Kinder Gottes sind freie
Kinder, frei auch in der Anwendung ihrer durch den Vater geschenkten göttlichen
Vernunft; frei in ihren Entscheidungen, daher auch mit der Möglichkeit, nein zu
sagen und Bindungen, gleich welcher Art, zu lösen oder von vornherein
abzulehnen. Und doch zeigt ein Blick in euer Inneres die vielfältigen Bindungen
auf, die ihr euch habt auferlegen lassen – zum Teil aus Unwissenheit, teilweise
aber auch aus Bequemlichkeit, Angst, Trägheit und mangelndem Einsatz eures
Denkvermögens. Vielfältig sind die falschen Wegweisungen, die Unwahrheiten,
irrigen Meinungen, die bewußten und unbewußten Fehlinterpretationen, Dogmen,
Verbote und Vorschriften jeglicher Art, mit denen man euch gebunden hat und
weiterhin bindet.
Ich aber will freie Söhne
und Töchter Gottes, und deshalb werde Ich euch in der kommenden Zeit immer
tiefer in die „Logik des Herzens“ hineinführen, was ihr auch „Herzensdenken“
nennen könnt, und das euch dazu bewegen soll, eigenständig und
eigenverantwortlich zu werden und zu entscheiden, auf daß ihr lernt, schwarz
von weiß zu trennen, um nicht in die zahlreich aufgestellten Fallen der
Finsternis zu laufen.
Ich wünsche Mir, daß ihr auf
diese Art und Weise zu Herzensdenkern werdet, die in ihrem Alltag das praktizieren,
was sich in ihrem Inneren erschlossen hat; und die durch die Logik des Herzens
zu Weisheiten und Wahrheiten finden, die sie im Äußeren niemals finden können;
die in ihrem Inneren verspüren und denen es zur Gewißheit wird, was richtig und
was falsch ist, sowohl im Glauben und Denken als auch in dem daraus
resultierenden Tun; die wissen, was Meinem göttlichen Gesetz der Liebe
entspricht, und was ihm entgegensteht. Letzteres ist oftmals so fein und
satanisch-raffiniert gesponnen, daß es auf den ersten Blick, oft auch den
zweiten und dritten, nicht als Unwahrheit zu erkennen ist.
Herzensdenker sind nicht
mehr auf menschlich-intellektuell geschaffene Auslegungen, Glaubensrichtlinien
und -verordnungen angewiesen, denen sie zuvor – aufgrund eigener Erkenntnisse –
angehangen sind. Sie werden auch nicht mehr den schillernden Verführungen der
selbsternannten Meister und ihres Anhangs erliegen, die nur deshalb mehr und
mehr Gefolgsleute an sich binden können, weil eine Sehnsuchts- und Wissenslücke
in den Herzen der Menschen von euren Theologen nicht gefüllt werden konnte und
mit dem jetzigen Denken und Wissen eurer Schriftgelehrten auch nicht gefüllt
werden kann.
Ich werde euch, so ihr Mir
folgen wollt, auf Meine Weise tiefer und tiefer in Meine göttlichen Gesetzmäßigkeiten
führen, damit ihr – alle die, die Mein Wort hören und lesen – zu
eigenverantwortlichen Menschen heranreift, die sich dem Gesetz der göttlichen
Liebe verpflichtet fühlen. Wer Mir auf diesem Weg folgt, dessen Glaube
wird zum Wissen werden. Er wird in seinem Inneren glasklar erkennen:
So und nicht anders ist es!
Es kann gar nicht anders sein, weil Gott die Liebe ist!

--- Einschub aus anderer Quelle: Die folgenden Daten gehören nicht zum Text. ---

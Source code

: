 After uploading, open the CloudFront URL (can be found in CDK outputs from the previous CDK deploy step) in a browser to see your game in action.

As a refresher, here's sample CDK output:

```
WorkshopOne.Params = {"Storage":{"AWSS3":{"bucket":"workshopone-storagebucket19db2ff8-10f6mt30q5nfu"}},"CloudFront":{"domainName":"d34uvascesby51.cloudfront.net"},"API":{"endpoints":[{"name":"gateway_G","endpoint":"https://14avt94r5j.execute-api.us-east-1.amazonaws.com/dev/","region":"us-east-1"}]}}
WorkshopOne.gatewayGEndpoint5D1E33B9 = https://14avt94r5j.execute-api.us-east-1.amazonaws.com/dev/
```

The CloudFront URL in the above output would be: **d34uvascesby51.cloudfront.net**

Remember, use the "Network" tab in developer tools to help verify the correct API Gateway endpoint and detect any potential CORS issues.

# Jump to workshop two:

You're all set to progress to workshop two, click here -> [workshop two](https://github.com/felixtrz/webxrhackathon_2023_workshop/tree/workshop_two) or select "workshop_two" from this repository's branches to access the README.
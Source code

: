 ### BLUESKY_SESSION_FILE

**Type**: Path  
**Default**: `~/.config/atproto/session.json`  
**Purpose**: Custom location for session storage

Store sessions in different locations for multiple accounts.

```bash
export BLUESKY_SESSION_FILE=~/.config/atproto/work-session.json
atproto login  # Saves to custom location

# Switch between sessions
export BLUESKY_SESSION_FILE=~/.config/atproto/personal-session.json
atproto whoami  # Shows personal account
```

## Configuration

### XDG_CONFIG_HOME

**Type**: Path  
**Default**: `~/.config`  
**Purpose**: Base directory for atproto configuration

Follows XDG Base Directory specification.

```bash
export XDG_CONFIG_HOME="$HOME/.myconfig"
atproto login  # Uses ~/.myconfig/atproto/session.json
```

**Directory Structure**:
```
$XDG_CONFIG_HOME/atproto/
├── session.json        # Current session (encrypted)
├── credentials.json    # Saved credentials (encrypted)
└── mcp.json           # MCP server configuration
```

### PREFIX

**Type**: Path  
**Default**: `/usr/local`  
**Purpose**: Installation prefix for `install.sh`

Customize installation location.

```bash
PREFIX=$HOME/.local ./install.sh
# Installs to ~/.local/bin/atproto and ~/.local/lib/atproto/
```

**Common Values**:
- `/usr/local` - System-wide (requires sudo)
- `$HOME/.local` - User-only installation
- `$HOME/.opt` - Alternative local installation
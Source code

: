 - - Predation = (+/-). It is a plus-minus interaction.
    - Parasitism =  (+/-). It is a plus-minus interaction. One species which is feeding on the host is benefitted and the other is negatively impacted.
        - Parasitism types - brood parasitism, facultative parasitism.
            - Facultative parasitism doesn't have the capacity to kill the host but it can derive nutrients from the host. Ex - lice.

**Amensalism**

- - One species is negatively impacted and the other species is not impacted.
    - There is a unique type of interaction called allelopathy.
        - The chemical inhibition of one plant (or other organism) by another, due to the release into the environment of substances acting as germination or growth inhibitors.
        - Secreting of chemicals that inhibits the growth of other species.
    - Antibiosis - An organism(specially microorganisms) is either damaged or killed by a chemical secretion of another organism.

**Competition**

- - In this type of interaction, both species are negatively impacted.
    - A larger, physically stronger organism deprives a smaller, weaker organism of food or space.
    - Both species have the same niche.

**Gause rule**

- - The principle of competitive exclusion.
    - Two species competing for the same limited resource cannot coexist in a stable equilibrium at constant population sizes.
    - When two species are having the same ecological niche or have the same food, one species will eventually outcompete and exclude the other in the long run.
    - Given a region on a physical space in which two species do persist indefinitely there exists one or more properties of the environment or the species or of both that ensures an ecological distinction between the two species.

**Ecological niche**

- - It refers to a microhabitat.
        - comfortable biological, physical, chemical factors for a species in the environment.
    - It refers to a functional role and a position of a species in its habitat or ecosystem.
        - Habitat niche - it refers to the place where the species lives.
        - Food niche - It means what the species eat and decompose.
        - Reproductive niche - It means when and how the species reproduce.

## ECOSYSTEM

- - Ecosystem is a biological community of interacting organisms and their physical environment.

Menschen, die sich Christen nennen oder sich als
solche empfinden – sei es, daß sie Mitglieder einer der christlichen Kirchen
sind, oder daß sie außerhalb einer solchen Meine Worte hören und lesen –,
bringen damit zum Ausdruck, daß sie Meine Lehre der Liebe achten, somit in
Meine Fußstapfen treten und Mir nachfolgen. Ist dies aber wirklich so? Dazu
gebe Ich euch ein Bild:
Betrachtet Mich als euren
Bergführer. In der ersten Phase seid ihr voller Begeisterung und Freude über
das Ziel, von dem Ich zu euch gesprochen, das Ich euch in vielen Schilderungen
nahegebracht habe, und das es zu erreichen gilt. Ihr wißt auch, daß dieser
ersten Phase eine zweite folgen wird, nämlich die der Entscheidung, des
Umsetzens, der Praxis. Nachfolger haben ja zu Mir, ihrem Bergführer, gesagt.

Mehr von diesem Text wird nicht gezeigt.